──────── Material for this exercise ────────

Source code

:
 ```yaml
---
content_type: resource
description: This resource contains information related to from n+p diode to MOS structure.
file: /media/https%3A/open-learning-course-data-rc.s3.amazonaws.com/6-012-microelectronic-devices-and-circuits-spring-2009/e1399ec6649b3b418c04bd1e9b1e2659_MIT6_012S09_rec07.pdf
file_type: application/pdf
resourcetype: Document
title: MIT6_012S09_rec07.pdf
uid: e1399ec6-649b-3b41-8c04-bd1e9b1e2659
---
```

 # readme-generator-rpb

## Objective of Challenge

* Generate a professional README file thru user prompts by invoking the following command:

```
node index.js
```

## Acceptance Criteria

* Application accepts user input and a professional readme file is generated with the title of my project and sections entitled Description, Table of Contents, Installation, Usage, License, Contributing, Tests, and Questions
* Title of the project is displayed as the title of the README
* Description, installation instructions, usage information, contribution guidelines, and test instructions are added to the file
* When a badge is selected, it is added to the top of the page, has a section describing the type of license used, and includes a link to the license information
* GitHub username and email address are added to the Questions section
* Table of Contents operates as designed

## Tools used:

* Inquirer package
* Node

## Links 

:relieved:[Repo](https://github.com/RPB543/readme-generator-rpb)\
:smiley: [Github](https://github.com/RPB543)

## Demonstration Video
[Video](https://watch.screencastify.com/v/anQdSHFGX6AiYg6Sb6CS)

────────

▶ _Task prompt_: Give back, verbatim, the lines from the top of the entries above through the line containing "## Acceptance Criteria".

▶ _Result for this task_:
Source code

:
 ```yaml
---
content_type: resource
description: This resource contains information related to from n+p diode to MOS structure.
file: /media/https%3A/open-learning-course-data-rc.s3.amazonaws.com/6-012-microelectronic-devices-and-circuits-spring-2009/e1399ec6649b3b418c04bd1e9b1e2659_MIT6_012S09_rec07.pdf
file_type: application/pdf
resourcetype: Document
title: MIT6_012S09_rec07.pdf
uid: e1399ec6-649b-3b41-8c04-bd1e9b1e2659
---
```

 # readme-generator-rpb

## Objective of Challenge

* Generate a professional README file thru user prompts by invoking the following command:

```
node index.js
```

## Acceptance Criteria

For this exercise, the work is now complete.